O segundo dia do Mexefest começou no São Jorge, com os Adult Jazz – que raio de nome, rapazes – e, quem possa ter ido ao desconhecido, encontrou uma designação nada condizente com a música que praticaram. Registe-se o trombone que permite dar alguma luz a um som amorfo, chato e a lembrar vocalmente James Blake, mesmo que para isso este trio tenha utilizado um conjunto largo de efeitos vocais. Roçando o minimal em algumas partículas, deles não viverá a memória do certame.
Descida da Avenida da Liberdade para presenciar um daqueles casos de amor à primeira audição. Quem a viu na apresentação do magnífico “Tramp”- disco que, desta feita, praticamente não se escutou – na sala do Lux, podia temer pelo seu comportamento perante uma plateia de alguns milhares de almas. A timidez deSharon Van Etten parece estar cada vez mais ao de leve e “Affraid Of Nothing” ou “Taking Chances” serviram para nos balançar na sua direcção. Sem discursos pensados e respondendo de forma bem-disposta a todos os comentários a roçar a anormalidade que, por vezes, saíam da plateia, respondeu com “Save Yourself”.
Cada concerto de Sharon serve para o estabelecimento de uma relação provisória, não só pela pureza e beleza dos seus temas, mas também porque se sentiu que a cada palavra que entoou, nos revelava o seu íntimo e nos tomava para a sua privacidade em “Break Me” ou “Your Love Is Killing Me”. A promover o seu mais recente trabalho de estúdio “Are We There”, foi deste que saiu quase todo o embalo, a fragilidade e a tranquilidade. Apesar disso, o recurso ao passado com “Give Out”, mostrou o grande conforto e harmonia que transparece da sua presença e voz. Volta sempre.
Mudança de ritmo e, depois da acústica de Sharon Van Etten, a curta distância entre o Coliseu e o ginásio do Ateneu Comercial de Lisboa, era preenchida pela fila para aceder à rockalhada dosCloud Nothings. Concerto esgotado. Num cenário com marcações e tabelas de basquetebol, o rock do trio recordou uma banda universitária a tocar num baile. Mas, atenção, os americanos tocam para graúdos e gostam do barulho, aqui acentuado por uma acústica a preparar caminho para o ruído e feedback que não se escuta tão facilmente em vários momentos lo-fi de “Here And Nowhere Else”.

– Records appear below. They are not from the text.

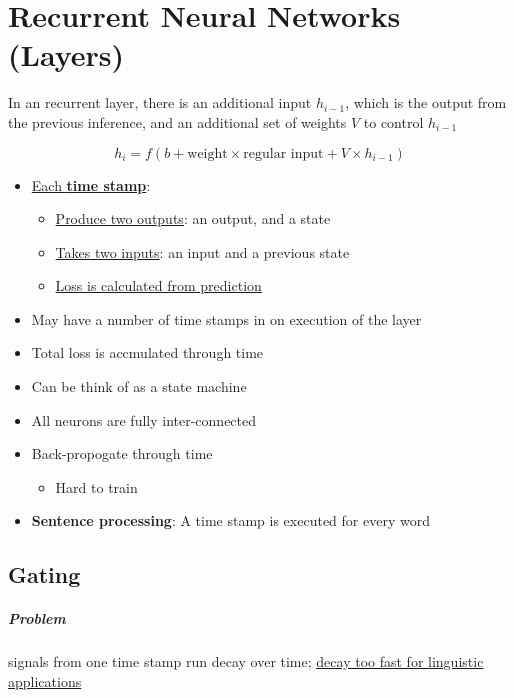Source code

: \chapter{Recurrent Neural Networks (Layers)}

In an recurrent layer, there is an additional input $ h_{i - 1} $, which is
the output from the previous inference, and an additional set of weights
$ V $ to control $ h_{i - 1} $

\begin{equation}
  h_{i} = f
  \left(
    b + \text{weight} \times \text{regular input} + V \times h_{i - 1}
  \right)
\end{equation}

\begin{itemize}
  \item \ul{Each \textbf{time stamp}}:
  \begin{itemize}
    \item \ul{Produce two outputs}: an output, and a state
    \item \ul{Takes two inputs}: an input and a previous state
    \item \ul{Loss is calculated from prediction}
  \end{itemize}

  \item May have a number of time stamps in on execution of the layer
  \item Total loss is accmulated through time
  \item Can be think of as a state machine
  \item All neurons are fully inter-connected
  \item Back-propogate through time
  \begin{itemize}
    \item Hard to train
  \end{itemize}

  \item \textbf{Sentence processing}: A time stamp is executed
  for every word
\end{itemize}

\section{Gating}

  \paragraph{Problem} signals from one time stamp run decay over time;
  \ul{decay too fast for linguistic applications}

Com uma longa relação com Portugal, seja por já ter composto por cá, ou por ser uma presença frequente nas nossas salas, Jay-Jay Johanson não seria, certamente, música para acompanhar os belos e fartos petiscos que se servem na Casa do Alentejo. A sua música é quase cerimonial e deixa sempre a dúvida que o seu percurso musical também tem sugerido, uma vez que já abordou várias temáticas que vão desde a electrónica até à composição puramente vocal.

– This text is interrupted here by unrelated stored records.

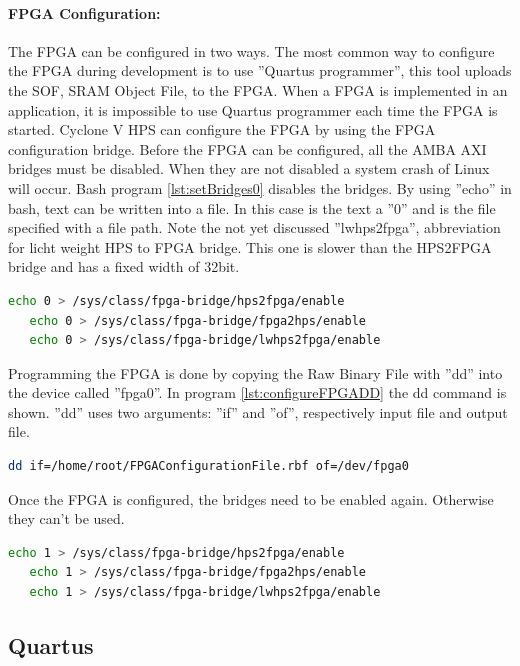 \documentclass[12pt,a4paper,english,twoside,openright]{tutthesis}
\begin{document}
			\paragraph{FPGA Configuration:	}
The FPGA can be configured in two ways. The most common way to configure the FPGA during development is to use ''Quartus programmer'', this tool uploads the SOF, SRAM Object File, to the FPGA. When a FPGA is implemented in an application, it is impossible to use Quartus programmer each time the FPGA is started. Cyclone V HPS can configure the FPGA by using the FPGA configuration bridge. Before the FPGA can be configured, all the AMBA AXI bridges must be disabled. When they are not disabled a system crash of Linux will occur. Bash program \ref{lst:setBridges0} disables the bridges. By using ''echo'' in bash, text can be written into a file. In this case is the text a ''0'' and is the file specified with a file path. Note the not yet discussed ''lwhps2fpga'', abbreviation for licht weight HPS to FPGA bridge. This one is slower than the HPS2FPGA bridge and has a fixed width of 32bit.
\begin{lstlisting}[caption={Disable the AMBA AXI bridges from HPS},label={lst:setBridges0},language=bash, float=h]
   echo 0 > /sys/class/fpga-bridge/hps2fpga/enable
   echo 0 > /sys/class/fpga-bridge/fpga2hps/enable
   echo 0 > /sys/class/fpga-bridge/lwhps2fpga/enable
\end{lstlisting}
Programming the FPGA is done by copying the Raw Binary File with ''dd'' into the device called ''fpga0''. In program \ref{lst:configureFPGADD} the dd command is shown. ''dd'' uses two arguments: ''if'' and ''of'', respectively input file and output file.
\begin{lstlisting}[caption={Configuration of the FPGA with Linux dd command},label={lst:configureFPGADD},language=bash, float=h]
   dd if=/home/root/FPGAConfigurationFile.rbf of=/dev/fpga0
\end{lstlisting}
Once the FPGA is configured, the bridges need to be enabled again. Otherwise they can't be used.
\begin{lstlisting}[caption={Enable the AMBA AXI bridges from HPS},label={lst:setBridges1},language=bash, float=h]
   echo 1 > /sys/class/fpga-bridge/hps2fpga/enable
   echo 1 > /sys/class/fpga-bridge/fpga2hps/enable
   echo 1 > /sys/class/fpga-bridge/lwhps2fpga/enable
\end{lstlisting}
		\subsection{Quartus}
\end{document}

Com o sueco é sempre melhor não se tecer grandes ideias acerca daquilo que apresenta. Assim, pela sala repleta de espelhos, acabou por ressoar a sua melancólica e pausada voz, acompanhada apenas pelo órgão e por muitas estruturas sonoras previamente gravadas. Há algo de generoso e agradável na sua voz, ainda mais claro quando cantou sozinho ou sem microfone e, a majestosidade do candelabro que se erguia acima da sua cabeça, colidiu com a sua capacidade vocal.
Para receber os Wild Beasts, mais um banho de multidão. A avaliar pelas enchentes, será de supor mais uma bem-sucedida edição do Mexefest. Bem-sucedidos são cada vez mais os britânicos, apesar de o cansaço que norteia cada vez mais as suas composições acrescidas pelo acorde fácil e pela presunção do orelhudo. Se a cada novo disco parecem crescer em termos de notoriedade, continuamos a ter algum apreço pela estreia discográfica com “Limbo, Panto”. Desde aí, aquele indie (podemos dizer esta palavra sem o apedrejamento?) fácil, tem jogado pouco num campeonato cada vez mais cheio destas propostas.